_REQUIREMENT:_
In the entries that follow, how many lines hold the string "therefore"? Give only that number.

_Saved data entries:_

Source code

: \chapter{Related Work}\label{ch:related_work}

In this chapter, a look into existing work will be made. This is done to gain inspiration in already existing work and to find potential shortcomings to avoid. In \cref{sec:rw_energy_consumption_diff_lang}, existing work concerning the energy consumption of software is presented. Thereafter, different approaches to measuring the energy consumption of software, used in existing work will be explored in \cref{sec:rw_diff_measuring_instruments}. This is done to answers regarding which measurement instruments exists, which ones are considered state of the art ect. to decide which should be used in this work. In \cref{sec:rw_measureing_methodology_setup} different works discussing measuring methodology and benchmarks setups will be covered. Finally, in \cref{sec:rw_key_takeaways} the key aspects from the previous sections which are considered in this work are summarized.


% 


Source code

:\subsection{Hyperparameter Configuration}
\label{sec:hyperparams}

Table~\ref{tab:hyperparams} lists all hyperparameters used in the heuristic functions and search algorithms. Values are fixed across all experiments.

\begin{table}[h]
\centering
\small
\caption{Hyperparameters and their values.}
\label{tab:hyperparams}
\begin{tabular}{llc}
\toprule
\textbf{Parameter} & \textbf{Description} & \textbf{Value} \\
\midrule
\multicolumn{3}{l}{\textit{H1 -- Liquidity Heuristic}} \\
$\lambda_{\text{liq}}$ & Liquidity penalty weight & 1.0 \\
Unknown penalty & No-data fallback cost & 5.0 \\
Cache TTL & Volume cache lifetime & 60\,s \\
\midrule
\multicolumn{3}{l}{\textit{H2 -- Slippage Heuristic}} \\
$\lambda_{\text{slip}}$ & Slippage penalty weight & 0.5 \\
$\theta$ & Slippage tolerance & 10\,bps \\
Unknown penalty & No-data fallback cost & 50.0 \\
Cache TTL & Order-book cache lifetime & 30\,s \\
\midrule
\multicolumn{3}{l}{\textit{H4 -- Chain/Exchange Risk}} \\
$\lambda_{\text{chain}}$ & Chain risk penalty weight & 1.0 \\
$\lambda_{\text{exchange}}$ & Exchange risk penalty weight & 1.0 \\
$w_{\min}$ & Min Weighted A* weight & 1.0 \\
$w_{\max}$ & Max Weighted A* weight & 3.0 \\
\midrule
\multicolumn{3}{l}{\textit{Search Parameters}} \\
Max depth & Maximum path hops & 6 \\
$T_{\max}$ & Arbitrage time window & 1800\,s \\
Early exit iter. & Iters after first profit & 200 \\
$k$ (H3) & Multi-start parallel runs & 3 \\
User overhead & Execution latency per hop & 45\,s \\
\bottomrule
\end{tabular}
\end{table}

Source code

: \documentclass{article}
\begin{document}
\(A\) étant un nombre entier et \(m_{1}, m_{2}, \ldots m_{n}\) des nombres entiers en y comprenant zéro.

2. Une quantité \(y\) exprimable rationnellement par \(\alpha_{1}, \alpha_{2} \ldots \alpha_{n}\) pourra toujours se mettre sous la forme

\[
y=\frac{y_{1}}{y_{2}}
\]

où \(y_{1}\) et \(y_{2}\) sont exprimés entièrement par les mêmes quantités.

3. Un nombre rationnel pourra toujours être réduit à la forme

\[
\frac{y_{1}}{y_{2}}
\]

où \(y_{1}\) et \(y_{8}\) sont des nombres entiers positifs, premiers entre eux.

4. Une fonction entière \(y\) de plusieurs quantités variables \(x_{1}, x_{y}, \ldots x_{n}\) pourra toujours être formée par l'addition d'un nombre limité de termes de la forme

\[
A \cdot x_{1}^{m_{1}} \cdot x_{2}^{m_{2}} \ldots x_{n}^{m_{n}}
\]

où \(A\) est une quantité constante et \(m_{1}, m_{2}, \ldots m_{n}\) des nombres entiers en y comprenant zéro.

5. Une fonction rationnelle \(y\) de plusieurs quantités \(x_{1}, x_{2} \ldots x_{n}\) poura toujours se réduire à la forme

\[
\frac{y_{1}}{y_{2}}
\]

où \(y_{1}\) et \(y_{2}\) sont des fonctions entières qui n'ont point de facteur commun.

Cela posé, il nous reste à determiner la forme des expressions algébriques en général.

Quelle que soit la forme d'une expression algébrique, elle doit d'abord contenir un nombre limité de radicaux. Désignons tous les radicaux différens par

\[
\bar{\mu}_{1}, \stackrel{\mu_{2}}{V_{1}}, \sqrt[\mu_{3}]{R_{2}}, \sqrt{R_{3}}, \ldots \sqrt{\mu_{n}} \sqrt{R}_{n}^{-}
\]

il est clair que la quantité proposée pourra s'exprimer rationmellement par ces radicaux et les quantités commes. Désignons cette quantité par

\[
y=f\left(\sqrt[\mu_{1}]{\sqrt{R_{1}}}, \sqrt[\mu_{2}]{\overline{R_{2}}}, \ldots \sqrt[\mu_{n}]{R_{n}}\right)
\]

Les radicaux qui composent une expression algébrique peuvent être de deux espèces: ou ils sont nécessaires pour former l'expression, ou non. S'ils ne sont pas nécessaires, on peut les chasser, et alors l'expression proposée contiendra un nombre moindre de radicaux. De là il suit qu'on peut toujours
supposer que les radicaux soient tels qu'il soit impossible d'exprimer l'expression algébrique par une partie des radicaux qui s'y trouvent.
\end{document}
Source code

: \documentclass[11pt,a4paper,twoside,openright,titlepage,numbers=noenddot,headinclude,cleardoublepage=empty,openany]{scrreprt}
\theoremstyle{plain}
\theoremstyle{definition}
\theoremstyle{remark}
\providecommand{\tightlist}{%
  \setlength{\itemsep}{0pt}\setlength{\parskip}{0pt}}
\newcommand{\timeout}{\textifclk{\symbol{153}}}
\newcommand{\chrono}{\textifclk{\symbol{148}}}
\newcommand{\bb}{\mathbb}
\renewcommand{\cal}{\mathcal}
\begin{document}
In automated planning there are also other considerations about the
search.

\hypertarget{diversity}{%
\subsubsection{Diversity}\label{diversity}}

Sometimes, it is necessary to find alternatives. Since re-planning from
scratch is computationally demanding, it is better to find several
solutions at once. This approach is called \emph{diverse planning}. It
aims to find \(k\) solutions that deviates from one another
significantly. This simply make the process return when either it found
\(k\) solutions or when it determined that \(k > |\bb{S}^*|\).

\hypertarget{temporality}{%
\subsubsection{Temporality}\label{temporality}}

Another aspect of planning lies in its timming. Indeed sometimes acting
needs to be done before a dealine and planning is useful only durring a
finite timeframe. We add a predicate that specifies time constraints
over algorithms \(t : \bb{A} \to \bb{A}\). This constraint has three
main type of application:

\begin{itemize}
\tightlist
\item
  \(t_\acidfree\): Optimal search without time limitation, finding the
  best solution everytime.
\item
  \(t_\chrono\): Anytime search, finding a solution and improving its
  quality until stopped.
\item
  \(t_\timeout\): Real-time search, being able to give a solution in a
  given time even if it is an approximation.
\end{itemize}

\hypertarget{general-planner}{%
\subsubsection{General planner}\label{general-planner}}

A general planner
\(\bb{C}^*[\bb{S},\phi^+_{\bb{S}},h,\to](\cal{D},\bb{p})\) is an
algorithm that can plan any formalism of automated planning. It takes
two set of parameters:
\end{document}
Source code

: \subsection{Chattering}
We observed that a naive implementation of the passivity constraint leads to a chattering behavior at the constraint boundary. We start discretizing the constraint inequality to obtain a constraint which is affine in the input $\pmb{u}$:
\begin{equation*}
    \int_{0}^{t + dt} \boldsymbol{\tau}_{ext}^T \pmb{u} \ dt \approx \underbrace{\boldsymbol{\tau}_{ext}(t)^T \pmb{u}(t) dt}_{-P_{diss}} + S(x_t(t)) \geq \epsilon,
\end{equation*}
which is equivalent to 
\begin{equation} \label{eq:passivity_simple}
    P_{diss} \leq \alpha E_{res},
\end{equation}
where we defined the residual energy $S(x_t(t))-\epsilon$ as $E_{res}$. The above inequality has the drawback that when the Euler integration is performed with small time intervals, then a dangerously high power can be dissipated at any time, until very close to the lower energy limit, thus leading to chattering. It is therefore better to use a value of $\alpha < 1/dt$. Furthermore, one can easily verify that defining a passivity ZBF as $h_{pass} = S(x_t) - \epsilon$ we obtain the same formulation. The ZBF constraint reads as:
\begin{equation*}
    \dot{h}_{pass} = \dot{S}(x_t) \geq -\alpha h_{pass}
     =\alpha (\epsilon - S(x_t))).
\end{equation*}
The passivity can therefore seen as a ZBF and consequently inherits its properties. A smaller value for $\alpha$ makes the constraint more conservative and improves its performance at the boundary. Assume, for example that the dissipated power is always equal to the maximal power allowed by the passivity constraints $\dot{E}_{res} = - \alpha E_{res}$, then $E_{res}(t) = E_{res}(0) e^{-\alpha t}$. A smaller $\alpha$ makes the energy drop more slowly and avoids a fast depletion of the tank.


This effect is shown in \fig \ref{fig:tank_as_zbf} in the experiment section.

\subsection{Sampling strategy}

_EXPECTED ANSWER:_
2